• Problem statement
Would you copy each line of the records that includes the word "setting"?

%%

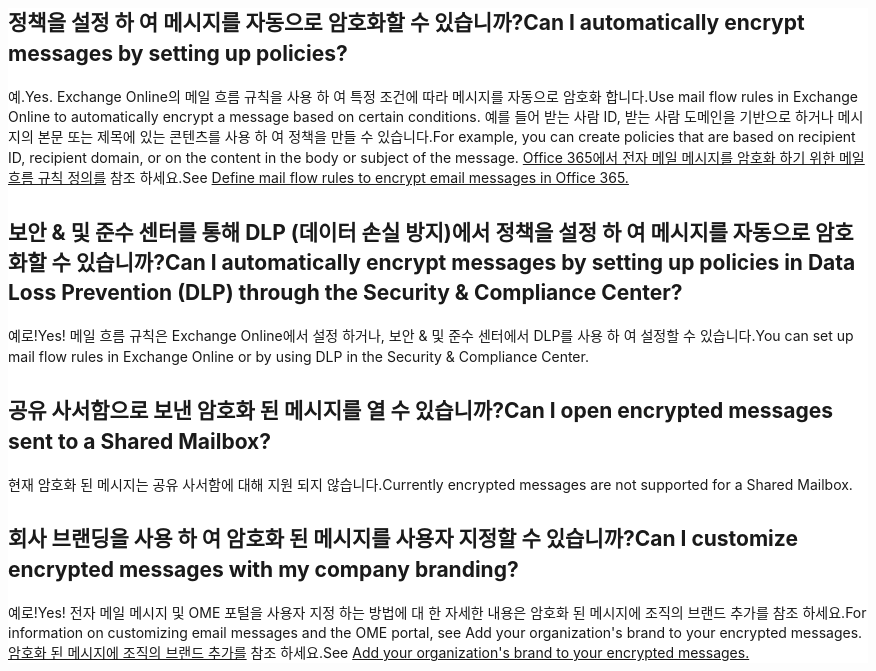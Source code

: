## <a name="can-i-automatically-encrypt-messages-by-setting-up-policies"></a><span data-ttu-id="bf21b-205">정책을 설정 하 여 메시지를 자동으로 암호화할 수 있습니까?</span><span class="sxs-lookup"><span data-stu-id="bf21b-205">Can I automatically encrypt messages by setting up policies?</span></span>

<span data-ttu-id="bf21b-206">예.</span><span class="sxs-lookup"><span data-stu-id="bf21b-206">Yes.</span></span> <span data-ttu-id="bf21b-207">Exchange Online의 메일 흐름 규칙을 사용 하 여 특정 조건에 따라 메시지를 자동으로 암호화 합니다.</span><span class="sxs-lookup"><span data-stu-id="bf21b-207">Use mail flow rules in Exchange Online to automatically encrypt a message based on certain conditions.</span></span> <span data-ttu-id="bf21b-208">예를 들어 받는 사람 ID, 받는 사람 도메인을 기반으로 하거나 메시지의 본문 또는 제목에 있는 콘텐츠를 사용 하 여 정책을 만들 수 있습니다.</span><span class="sxs-lookup"><span data-stu-id="bf21b-208">For example, you can create policies that are based on recipient ID, recipient domain, or on the content in the body or subject of the message.</span></span> <span data-ttu-id="bf21b-209">[Office 365에서 전자 메일 메시지를 암호화 하기 위한 메일 흐름 규칙 정의를](define-mail-flow-rules-to-encrypt-email.md) 참조 하세요.</span><span class="sxs-lookup"><span data-stu-id="bf21b-209">See [Define mail flow rules to encrypt email messages in Office 365.](define-mail-flow-rules-to-encrypt-email.md)</span></span>
  
## <a name="can-i-automatically-encrypt-messages-by-setting-up-policies-in-data-loss-prevention-dlp-through-the-security-amp-compliance-center"></a><span data-ttu-id="bf21b-210">보안 &amp; 및 준수 센터를 통해 DLP (데이터 손실 방지)에서 정책을 설정 하 여 메시지를 자동으로 암호화할 수 있습니까?</span><span class="sxs-lookup"><span data-stu-id="bf21b-210">Can I automatically encrypt messages by setting up policies in Data Loss Prevention (DLP) through the Security &amp; Compliance Center?</span></span>

<span data-ttu-id="bf21b-211">예로!</span><span class="sxs-lookup"><span data-stu-id="bf21b-211">Yes!</span></span> <span data-ttu-id="bf21b-212">메일 흐름 규칙은 Exchange Online에서 설정 하거나, 보안 &amp; 및 준수 센터에서 DLP를 사용 하 여 설정할 수 있습니다.</span><span class="sxs-lookup"><span data-stu-id="bf21b-212">You can set up mail flow rules in Exchange Online or by using DLP in the Security &amp; Compliance Center.</span></span>
  
## <a name="can-i-open-encrypted-messages-sent-to-a-shared-mailbox"></a><span data-ttu-id="bf21b-213">공유 사서함으로 보낸 암호화 된 메시지를 열 수 있습니까?</span><span class="sxs-lookup"><span data-stu-id="bf21b-213">Can I open encrypted messages sent to a Shared Mailbox?</span></span>

<span data-ttu-id="bf21b-214">현재 암호화 된 메시지는 공유 사서함에 대해 지원 되지 않습니다.</span><span class="sxs-lookup"><span data-stu-id="bf21b-214">Currently encrypted messages are not supported for a Shared Mailbox.</span></span>

## <a name="can-i-customize-encrypted-messages-with-my-company-branding"></a><span data-ttu-id="bf21b-215">회사 브랜딩을 사용 하 여 암호화 된 메시지를 사용자 지정할 수 있습니까?</span><span class="sxs-lookup"><span data-stu-id="bf21b-215">Can I customize encrypted messages with my company branding?</span></span>

<span data-ttu-id="bf21b-216">예로!</span><span class="sxs-lookup"><span data-stu-id="bf21b-216">Yes!</span></span> <span data-ttu-id="bf21b-217">전자 메일 메시지 및 OME 포털을 사용자 지정 하는 방법에 대 한 자세한 내용은 암호화 된 메시지에 조직의 브랜드 추가를 참조 하세요.</span><span class="sxs-lookup"><span data-stu-id="bf21b-217">For information on customizing email messages and the OME portal, see Add your organization's brand to your encrypted messages.</span></span> <span data-ttu-id="bf21b-218">[암호화 된 메시지에 조직의 브랜드 추가를](add-your-organization-brand-to-encrypted-messages.md) 참조 하세요.</span><span class="sxs-lookup"><span data-stu-id="bf21b-218">See [Add your organization's brand to your encrypted messages.](add-your-organization-brand-to-encrypted-messages.md)</span></span>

%%

• Task solution
:## <a name="can-i-automatically-encrypt-messages-by-setting-up-policies"></a><span data-ttu-id="bf21b-205">정책을 설정 하 여 메시지를 자동으로 암호화할 수 있습니까?</span><span class="sxs-lookup"><span data-stu-id="bf21b-205">Can I automatically encrypt messages by setting up policies?</span></span>
## <a name="can-i-automatically-encrypt-messages-by-setting-up-policies-in-data-loss-prevention-dlp-through-the-security-amp-compliance-center"></a><span data-ttu-id="bf21b-210">보안 &amp; 및 준수 센터를 통해 DLP (데이터 손실 방지)에서 정책을 설정 하 여 메시지를 자동으로 암호화할 수 있습니까?</span><span class="sxs-lookup"><span data-stu-id="bf21b-210">Can I automatically encrypt messages by setting up policies in Data Loss Prevention (DLP) through the Security &amp; Compliance Center?</span></span>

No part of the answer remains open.